■ **What you will do**
Whenever a line in the entries below contains the string "TWAP", copy that line.

Rendered images with source text:
* * *

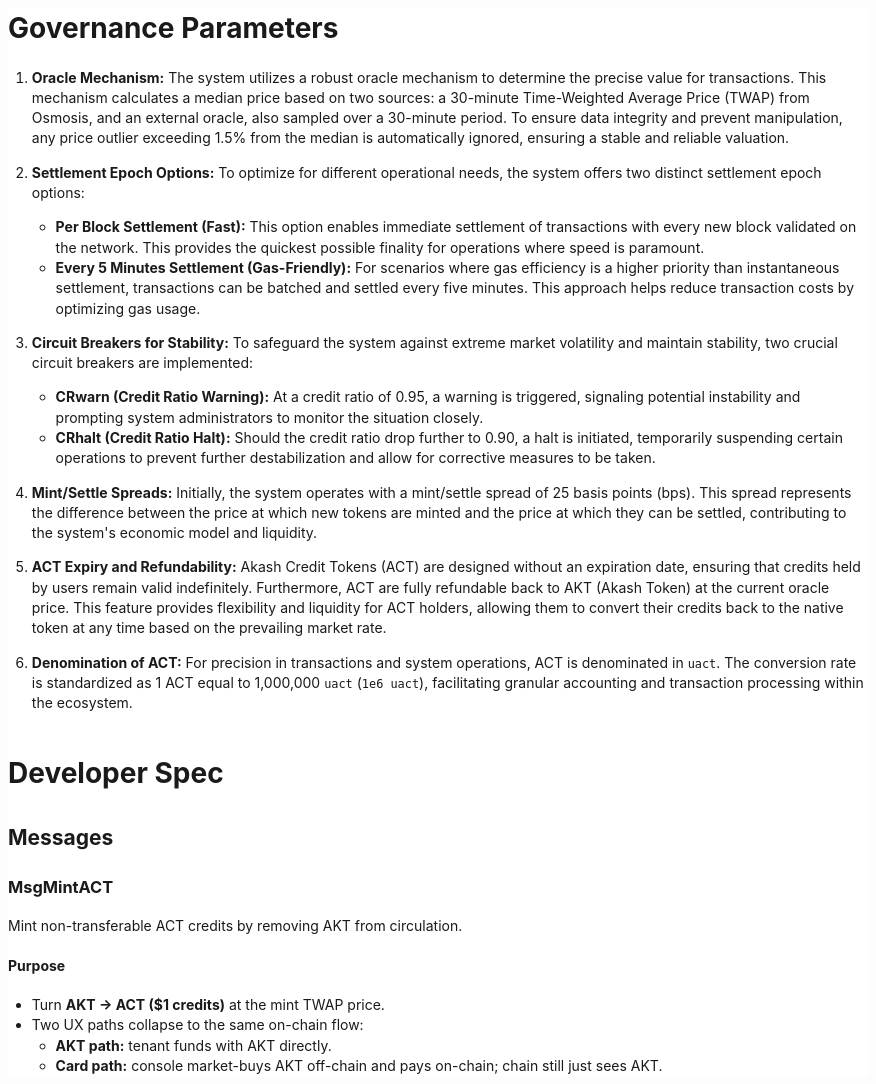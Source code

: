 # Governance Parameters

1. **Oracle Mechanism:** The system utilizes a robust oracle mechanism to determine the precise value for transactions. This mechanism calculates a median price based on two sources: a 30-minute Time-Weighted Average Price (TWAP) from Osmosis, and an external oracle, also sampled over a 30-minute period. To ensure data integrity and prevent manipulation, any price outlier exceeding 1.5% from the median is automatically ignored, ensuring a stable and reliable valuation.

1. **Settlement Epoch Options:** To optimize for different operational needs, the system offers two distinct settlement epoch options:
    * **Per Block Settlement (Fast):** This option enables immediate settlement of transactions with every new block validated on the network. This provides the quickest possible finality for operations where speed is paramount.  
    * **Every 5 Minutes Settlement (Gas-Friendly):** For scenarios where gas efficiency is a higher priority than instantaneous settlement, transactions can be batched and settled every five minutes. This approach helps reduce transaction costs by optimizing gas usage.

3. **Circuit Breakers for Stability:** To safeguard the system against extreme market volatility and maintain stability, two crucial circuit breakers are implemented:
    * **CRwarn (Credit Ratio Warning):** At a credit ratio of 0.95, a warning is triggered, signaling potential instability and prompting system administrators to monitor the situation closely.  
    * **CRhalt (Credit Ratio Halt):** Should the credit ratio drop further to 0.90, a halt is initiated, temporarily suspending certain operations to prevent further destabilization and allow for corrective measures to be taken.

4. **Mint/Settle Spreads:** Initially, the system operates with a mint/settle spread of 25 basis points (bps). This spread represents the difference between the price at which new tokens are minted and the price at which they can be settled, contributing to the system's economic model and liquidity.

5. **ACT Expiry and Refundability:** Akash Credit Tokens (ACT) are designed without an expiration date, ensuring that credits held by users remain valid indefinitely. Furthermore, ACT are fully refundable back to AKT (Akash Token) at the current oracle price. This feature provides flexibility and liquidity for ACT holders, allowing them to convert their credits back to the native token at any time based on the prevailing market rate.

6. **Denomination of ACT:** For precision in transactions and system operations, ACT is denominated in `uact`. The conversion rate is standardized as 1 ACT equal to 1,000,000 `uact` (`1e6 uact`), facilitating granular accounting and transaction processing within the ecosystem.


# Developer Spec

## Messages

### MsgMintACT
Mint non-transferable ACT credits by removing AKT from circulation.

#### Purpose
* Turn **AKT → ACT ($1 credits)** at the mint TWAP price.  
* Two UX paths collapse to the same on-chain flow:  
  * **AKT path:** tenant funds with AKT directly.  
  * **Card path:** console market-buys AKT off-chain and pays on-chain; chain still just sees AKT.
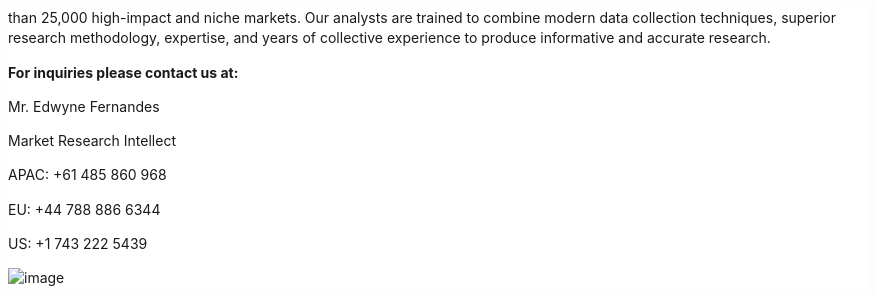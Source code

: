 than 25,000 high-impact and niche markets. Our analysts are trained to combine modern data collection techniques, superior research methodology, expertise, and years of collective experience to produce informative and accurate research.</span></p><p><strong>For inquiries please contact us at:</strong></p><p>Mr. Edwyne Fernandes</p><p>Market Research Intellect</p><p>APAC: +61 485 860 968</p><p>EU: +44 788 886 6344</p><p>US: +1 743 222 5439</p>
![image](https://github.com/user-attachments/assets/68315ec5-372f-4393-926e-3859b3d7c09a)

* * *

■ **Output of the exercise**
1. **Oracle Mechanism:** The system utilizes a robust oracle mechanism to determine the precise value for transactions. This mechanism calculates a median price based on two sources: a 30-minute Time-Weighted Average Price (TWAP) from Osmosis, and an external oracle, also sampled over a 30-minute period. To ensure data integrity and prevent manipulation, any price outlier exceeding 1.5% from the median is automatically ignored, ensuring a stable and reliable valuation.
* Turn **AKT → ACT ($1 credits)** at the mint TWAP price.  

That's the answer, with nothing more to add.